**Directions for this task:** Begin at the line containing "of representing a" and copy each line exactly through the end of the records, leaving out what comes before.

**Data for analysis:**
---*---

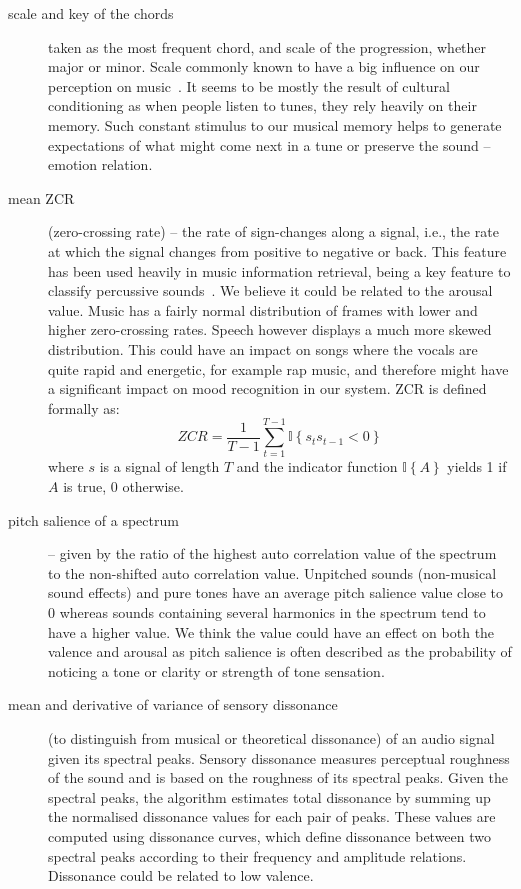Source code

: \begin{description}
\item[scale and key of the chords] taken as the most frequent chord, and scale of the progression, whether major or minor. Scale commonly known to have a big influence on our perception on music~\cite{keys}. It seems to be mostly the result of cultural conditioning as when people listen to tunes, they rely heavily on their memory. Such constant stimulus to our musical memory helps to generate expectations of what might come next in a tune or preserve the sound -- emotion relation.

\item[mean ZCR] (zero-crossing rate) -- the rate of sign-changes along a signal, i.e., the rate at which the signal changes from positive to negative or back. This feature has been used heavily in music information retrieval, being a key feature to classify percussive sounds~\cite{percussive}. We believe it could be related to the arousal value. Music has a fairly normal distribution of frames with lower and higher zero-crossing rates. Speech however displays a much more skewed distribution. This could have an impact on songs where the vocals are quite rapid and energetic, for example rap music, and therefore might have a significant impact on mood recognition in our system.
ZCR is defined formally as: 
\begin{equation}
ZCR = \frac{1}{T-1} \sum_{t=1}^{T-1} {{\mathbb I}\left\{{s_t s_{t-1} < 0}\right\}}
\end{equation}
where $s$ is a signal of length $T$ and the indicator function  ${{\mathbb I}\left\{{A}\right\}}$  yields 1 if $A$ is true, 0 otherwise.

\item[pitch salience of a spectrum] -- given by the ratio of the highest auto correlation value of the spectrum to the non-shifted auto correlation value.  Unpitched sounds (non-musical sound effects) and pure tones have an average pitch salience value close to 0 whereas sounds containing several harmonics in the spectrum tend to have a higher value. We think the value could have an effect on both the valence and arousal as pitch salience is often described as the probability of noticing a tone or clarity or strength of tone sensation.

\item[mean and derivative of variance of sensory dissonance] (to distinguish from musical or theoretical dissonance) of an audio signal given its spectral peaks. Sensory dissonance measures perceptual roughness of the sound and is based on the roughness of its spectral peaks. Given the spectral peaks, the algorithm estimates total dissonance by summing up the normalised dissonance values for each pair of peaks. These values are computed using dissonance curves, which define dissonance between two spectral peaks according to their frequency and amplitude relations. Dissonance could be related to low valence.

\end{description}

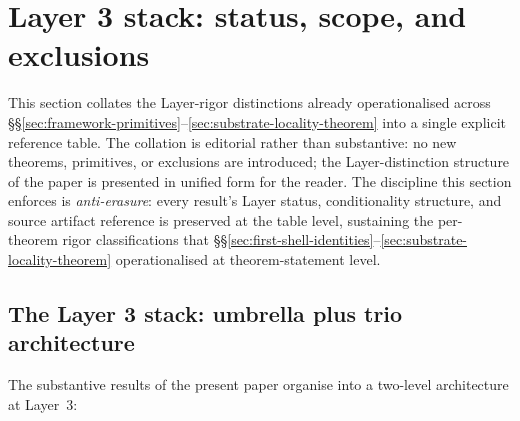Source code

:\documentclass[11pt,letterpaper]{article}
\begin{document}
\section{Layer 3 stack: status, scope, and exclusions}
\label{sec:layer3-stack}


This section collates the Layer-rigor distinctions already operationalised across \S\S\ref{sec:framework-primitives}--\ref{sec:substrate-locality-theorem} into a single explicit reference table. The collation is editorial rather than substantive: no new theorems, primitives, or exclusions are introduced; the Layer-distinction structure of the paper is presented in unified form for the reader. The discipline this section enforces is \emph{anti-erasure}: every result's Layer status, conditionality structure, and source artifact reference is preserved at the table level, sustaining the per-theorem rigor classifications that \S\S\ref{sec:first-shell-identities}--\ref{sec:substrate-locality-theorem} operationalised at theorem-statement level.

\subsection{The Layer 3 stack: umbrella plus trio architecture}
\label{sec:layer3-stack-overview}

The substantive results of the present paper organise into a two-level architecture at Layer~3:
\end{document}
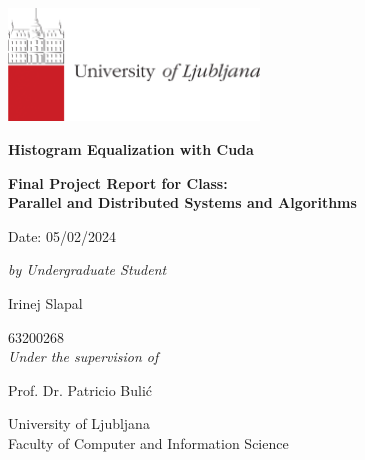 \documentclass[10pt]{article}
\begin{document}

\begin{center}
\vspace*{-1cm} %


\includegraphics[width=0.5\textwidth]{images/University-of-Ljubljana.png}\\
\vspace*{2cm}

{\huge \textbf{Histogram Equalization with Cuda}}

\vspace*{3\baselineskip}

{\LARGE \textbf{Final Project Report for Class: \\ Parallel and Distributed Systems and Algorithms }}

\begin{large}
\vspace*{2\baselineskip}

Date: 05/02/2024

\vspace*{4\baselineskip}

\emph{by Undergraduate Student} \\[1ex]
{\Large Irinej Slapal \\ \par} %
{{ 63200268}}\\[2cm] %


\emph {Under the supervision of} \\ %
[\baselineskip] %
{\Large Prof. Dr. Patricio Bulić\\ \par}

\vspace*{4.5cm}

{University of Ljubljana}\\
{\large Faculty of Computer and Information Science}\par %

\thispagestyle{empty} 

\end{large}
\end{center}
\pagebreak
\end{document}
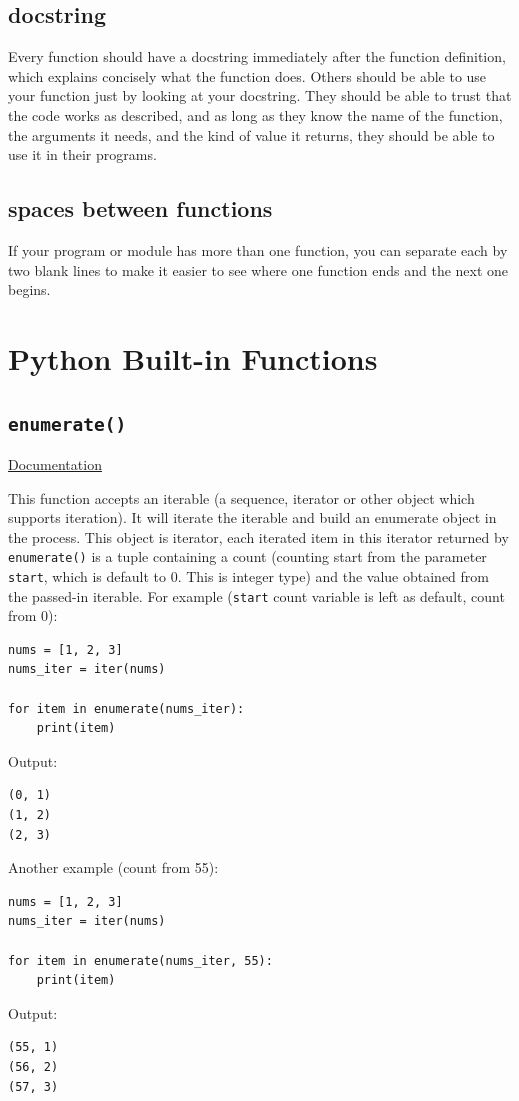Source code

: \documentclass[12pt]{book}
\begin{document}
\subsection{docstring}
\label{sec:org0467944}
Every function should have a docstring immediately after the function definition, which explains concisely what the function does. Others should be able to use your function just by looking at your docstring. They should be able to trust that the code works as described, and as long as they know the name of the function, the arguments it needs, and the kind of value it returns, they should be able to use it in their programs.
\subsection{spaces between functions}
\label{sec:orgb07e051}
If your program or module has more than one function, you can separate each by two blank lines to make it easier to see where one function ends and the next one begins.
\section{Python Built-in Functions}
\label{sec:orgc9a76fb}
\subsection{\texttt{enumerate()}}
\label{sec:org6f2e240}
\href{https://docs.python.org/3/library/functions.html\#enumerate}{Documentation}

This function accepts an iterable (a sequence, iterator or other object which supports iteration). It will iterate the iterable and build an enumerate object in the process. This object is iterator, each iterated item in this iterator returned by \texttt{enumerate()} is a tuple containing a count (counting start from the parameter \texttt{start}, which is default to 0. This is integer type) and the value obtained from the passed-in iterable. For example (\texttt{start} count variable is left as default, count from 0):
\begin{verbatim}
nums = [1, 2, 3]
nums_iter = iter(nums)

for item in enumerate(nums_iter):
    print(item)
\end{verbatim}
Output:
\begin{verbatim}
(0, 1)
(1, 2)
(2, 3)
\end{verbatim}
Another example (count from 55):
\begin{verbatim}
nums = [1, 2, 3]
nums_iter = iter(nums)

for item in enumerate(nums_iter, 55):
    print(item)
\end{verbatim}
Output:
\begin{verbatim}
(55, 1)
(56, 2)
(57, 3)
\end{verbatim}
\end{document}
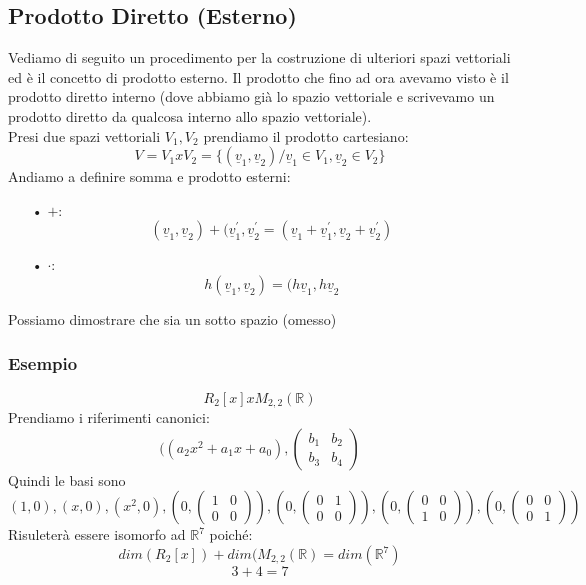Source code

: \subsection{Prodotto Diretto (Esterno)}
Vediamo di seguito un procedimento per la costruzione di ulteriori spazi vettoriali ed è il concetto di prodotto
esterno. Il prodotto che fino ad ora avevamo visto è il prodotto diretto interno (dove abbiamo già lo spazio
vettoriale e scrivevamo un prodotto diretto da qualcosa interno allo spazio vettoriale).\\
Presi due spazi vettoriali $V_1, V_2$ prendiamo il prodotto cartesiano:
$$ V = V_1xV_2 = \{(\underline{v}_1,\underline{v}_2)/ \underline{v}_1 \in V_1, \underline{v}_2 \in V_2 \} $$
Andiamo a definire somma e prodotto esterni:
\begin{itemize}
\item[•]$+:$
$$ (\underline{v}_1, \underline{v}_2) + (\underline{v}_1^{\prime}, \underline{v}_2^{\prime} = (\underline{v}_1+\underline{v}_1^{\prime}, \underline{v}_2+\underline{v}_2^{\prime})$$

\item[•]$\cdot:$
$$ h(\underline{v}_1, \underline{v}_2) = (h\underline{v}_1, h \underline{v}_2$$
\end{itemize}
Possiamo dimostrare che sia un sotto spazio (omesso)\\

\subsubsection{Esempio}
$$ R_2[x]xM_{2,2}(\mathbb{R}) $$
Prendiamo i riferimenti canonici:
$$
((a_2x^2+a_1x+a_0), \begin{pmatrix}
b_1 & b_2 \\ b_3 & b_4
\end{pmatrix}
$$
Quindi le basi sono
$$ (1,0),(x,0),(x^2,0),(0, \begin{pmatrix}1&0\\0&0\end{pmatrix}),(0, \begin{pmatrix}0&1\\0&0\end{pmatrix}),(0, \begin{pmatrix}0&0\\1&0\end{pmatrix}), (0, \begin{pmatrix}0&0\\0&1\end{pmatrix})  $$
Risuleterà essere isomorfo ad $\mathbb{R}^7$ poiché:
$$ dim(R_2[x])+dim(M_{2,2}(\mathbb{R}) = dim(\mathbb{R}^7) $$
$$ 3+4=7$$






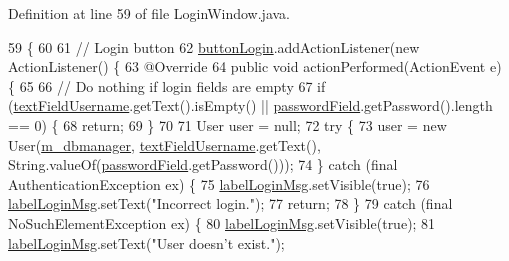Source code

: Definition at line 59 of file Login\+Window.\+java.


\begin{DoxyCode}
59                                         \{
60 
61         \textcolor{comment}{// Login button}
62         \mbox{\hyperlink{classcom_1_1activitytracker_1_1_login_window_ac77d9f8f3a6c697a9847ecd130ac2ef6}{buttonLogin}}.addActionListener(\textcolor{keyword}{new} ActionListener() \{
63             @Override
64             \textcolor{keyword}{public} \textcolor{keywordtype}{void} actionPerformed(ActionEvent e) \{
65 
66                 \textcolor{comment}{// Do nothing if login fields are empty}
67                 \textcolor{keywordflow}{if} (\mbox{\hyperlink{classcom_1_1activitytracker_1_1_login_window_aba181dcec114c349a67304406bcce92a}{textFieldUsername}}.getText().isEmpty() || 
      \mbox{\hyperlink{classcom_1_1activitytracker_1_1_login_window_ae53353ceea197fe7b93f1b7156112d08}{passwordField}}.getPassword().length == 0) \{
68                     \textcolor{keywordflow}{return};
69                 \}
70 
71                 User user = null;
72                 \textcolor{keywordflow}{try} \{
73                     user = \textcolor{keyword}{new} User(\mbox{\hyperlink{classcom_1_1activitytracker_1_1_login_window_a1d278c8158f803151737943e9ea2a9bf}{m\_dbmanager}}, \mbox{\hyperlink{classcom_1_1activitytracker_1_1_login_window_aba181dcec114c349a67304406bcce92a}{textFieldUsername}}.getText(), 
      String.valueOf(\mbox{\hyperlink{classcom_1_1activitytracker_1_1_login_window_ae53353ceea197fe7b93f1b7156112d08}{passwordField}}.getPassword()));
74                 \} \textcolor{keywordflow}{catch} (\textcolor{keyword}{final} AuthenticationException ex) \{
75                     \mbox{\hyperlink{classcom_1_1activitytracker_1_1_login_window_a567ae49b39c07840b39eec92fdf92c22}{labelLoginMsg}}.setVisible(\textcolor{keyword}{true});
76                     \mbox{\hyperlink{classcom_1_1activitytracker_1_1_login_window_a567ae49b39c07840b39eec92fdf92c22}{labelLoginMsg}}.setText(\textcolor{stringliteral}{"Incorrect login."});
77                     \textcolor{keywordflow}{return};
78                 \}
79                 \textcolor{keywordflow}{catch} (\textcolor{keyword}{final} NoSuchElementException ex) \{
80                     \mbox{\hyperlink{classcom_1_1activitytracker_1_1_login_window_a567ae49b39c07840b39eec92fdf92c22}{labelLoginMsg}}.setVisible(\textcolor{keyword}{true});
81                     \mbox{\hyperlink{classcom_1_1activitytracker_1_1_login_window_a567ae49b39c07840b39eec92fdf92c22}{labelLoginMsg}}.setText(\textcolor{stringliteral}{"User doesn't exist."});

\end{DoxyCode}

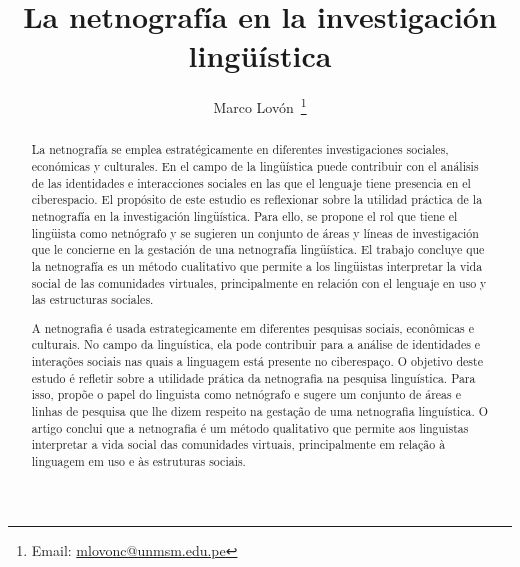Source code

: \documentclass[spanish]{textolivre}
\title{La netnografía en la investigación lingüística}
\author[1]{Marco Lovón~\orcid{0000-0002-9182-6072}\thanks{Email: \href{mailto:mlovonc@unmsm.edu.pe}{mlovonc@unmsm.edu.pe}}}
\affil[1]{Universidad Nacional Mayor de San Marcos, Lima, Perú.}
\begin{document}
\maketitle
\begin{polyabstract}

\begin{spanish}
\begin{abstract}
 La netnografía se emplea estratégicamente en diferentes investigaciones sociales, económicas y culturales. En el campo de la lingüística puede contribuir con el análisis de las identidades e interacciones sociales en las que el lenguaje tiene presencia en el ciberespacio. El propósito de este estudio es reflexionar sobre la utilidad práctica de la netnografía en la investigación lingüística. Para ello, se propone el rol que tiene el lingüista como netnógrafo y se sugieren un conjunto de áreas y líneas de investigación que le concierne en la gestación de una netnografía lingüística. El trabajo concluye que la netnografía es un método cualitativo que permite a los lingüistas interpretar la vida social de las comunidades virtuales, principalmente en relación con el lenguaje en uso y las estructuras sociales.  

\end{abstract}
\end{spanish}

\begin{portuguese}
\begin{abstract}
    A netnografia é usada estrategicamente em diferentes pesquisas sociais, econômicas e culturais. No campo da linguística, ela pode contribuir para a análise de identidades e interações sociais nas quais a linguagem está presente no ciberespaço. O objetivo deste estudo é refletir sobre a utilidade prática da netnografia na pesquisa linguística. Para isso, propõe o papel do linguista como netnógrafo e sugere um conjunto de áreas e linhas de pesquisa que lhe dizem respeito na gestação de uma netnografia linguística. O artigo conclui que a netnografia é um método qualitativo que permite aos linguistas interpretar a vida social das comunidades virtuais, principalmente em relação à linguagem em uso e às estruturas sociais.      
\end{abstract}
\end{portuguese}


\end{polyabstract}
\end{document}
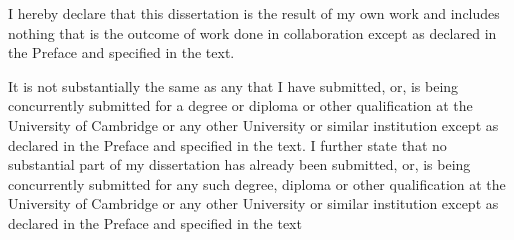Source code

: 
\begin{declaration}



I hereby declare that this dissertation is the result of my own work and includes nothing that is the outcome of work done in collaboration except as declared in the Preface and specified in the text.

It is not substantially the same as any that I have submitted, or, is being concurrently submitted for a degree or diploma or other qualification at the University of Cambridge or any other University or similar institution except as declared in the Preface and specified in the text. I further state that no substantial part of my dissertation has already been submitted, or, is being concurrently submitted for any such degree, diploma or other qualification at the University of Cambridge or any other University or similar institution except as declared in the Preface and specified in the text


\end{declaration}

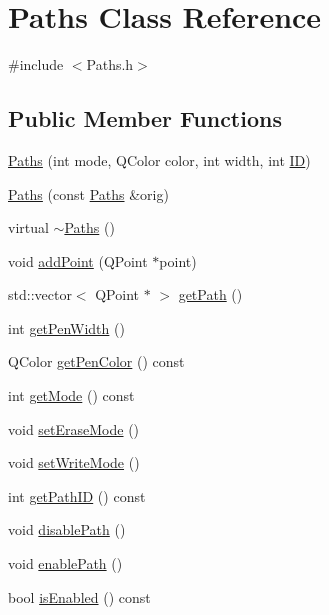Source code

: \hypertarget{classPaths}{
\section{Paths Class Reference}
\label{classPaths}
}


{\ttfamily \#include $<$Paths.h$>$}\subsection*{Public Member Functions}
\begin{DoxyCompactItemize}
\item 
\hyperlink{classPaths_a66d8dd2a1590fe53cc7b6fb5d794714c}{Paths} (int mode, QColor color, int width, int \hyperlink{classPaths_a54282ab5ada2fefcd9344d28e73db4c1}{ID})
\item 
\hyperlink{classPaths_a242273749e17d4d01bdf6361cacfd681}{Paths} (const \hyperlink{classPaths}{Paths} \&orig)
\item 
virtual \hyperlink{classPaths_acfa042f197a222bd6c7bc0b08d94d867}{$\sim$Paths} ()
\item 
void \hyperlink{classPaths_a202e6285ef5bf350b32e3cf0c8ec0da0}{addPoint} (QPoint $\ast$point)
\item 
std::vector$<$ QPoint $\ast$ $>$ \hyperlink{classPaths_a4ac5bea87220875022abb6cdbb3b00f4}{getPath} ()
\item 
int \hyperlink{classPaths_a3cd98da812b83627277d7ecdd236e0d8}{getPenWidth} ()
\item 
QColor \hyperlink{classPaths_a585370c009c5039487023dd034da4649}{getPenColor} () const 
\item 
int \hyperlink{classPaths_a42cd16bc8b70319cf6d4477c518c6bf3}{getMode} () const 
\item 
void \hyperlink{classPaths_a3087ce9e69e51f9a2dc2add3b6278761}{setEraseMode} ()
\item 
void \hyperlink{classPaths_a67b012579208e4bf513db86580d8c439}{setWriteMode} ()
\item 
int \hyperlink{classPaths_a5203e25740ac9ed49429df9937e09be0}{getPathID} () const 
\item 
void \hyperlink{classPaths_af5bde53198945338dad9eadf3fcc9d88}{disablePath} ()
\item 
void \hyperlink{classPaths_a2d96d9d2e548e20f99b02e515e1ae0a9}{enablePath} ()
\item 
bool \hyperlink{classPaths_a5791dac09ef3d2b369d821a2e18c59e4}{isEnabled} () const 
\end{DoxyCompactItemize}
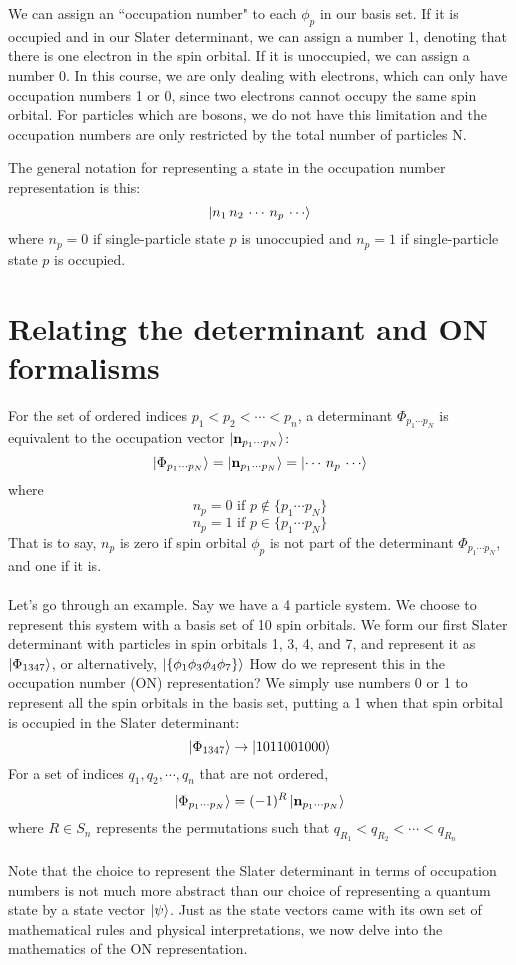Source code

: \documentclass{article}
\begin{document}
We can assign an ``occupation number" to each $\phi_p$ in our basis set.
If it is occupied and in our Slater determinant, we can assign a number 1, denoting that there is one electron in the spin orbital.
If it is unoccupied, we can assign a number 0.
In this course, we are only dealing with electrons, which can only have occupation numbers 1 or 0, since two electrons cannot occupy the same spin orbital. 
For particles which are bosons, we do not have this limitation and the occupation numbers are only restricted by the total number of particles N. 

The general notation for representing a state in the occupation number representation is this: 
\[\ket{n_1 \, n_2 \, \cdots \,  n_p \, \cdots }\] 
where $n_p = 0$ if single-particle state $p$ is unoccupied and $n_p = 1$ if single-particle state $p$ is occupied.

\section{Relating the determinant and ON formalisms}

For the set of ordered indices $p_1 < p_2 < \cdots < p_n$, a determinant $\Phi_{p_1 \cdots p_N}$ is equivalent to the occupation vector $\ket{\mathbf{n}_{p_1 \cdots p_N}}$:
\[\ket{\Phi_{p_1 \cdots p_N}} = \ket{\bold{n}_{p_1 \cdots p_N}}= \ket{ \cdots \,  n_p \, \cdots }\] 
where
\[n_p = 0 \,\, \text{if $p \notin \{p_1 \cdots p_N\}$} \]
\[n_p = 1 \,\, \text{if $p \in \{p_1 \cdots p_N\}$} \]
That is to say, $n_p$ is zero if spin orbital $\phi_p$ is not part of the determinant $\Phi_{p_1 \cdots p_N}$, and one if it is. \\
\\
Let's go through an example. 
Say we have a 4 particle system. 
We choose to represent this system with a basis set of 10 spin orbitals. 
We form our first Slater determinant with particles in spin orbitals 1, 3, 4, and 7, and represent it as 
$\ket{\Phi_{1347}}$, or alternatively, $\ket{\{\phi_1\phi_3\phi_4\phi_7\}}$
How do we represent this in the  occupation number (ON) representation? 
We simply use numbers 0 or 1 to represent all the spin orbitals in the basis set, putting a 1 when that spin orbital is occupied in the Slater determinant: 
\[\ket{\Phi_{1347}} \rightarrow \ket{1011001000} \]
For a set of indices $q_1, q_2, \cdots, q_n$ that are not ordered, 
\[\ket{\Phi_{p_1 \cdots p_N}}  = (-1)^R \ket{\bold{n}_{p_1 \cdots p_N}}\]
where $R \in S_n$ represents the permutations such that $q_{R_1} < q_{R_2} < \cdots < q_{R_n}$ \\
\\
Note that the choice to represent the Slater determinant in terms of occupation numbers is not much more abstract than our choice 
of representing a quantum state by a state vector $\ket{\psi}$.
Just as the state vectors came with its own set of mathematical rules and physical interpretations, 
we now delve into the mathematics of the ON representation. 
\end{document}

---*---

**Answer box:**
of representing a quantum state by a state vector $\ket{\psi}$.
Just as the state vectors came with its own set of mathematical rules and physical interpretations, 
we now delve into the mathematics of the ON representation. 
\end{document}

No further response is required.